▶ **WHAT TO DO**
Pull out every line below containing the word "class".

Plain-text document sources:
..............................

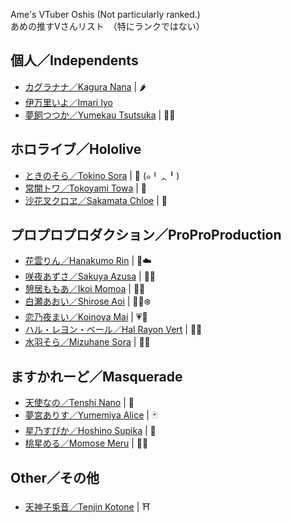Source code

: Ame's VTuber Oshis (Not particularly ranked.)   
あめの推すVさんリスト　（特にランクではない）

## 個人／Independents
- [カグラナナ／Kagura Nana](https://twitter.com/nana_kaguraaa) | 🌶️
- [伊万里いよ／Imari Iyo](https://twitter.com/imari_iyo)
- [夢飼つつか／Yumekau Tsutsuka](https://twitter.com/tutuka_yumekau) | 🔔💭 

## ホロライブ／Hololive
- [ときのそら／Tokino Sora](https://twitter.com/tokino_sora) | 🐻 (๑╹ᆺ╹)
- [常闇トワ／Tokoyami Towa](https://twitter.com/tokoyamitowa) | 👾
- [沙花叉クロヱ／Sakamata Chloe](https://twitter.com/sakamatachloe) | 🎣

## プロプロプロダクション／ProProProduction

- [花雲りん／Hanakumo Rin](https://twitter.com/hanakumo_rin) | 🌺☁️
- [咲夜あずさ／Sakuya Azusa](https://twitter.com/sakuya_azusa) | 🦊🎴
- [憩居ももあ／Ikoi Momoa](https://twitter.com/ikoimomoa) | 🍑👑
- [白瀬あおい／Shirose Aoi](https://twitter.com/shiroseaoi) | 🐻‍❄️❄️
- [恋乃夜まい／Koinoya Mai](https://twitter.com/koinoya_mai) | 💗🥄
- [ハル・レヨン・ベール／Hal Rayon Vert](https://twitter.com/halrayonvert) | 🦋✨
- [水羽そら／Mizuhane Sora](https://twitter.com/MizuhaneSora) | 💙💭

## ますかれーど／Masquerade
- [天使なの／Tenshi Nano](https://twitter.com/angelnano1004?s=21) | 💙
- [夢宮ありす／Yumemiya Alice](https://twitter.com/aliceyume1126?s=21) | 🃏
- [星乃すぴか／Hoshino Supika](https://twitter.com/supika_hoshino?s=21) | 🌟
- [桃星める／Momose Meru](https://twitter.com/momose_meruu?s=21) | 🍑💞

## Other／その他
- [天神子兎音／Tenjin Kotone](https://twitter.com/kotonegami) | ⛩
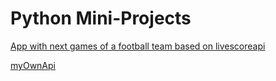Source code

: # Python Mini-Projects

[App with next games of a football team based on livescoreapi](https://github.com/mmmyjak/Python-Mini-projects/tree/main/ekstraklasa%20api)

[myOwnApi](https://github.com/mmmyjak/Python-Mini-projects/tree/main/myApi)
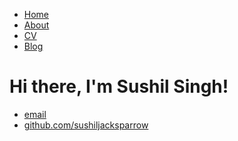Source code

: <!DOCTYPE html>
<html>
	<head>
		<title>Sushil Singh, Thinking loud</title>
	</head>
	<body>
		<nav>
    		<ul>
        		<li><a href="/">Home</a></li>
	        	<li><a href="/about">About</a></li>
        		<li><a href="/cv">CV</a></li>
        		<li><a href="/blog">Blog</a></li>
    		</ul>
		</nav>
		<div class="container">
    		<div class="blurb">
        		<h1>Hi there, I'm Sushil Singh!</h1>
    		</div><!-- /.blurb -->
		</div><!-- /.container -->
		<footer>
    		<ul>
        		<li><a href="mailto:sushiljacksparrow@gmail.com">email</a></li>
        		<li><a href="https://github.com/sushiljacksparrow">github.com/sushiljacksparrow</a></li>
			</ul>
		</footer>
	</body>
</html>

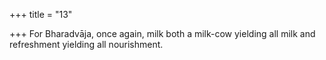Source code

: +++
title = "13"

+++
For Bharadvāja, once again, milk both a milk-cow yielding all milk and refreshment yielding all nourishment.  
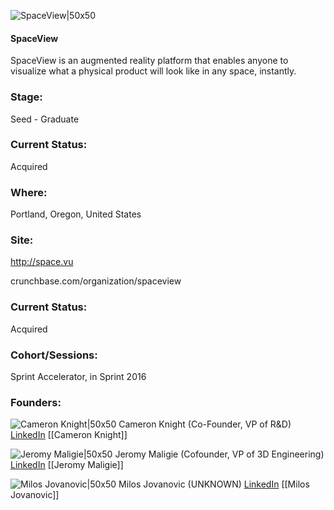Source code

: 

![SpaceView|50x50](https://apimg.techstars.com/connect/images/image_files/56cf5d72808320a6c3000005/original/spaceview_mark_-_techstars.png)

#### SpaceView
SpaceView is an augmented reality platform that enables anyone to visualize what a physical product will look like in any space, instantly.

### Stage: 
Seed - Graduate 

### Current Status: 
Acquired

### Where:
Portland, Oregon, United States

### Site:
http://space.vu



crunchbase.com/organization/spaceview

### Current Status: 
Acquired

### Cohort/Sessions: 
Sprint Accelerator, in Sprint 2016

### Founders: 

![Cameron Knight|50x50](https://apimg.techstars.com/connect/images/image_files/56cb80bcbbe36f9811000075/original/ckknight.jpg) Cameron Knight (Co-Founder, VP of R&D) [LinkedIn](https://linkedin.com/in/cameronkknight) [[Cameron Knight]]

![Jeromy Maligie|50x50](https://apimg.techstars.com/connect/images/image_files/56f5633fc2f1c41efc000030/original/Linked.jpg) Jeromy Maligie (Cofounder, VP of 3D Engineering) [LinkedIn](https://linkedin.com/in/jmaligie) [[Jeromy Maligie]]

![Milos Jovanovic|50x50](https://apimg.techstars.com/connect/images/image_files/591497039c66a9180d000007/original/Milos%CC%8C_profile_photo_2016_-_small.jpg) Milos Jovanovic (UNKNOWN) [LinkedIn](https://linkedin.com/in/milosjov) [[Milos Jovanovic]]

..............................

▶ **EXERCISE RESPONSE**
		<div class="container">
    		<div class="blurb">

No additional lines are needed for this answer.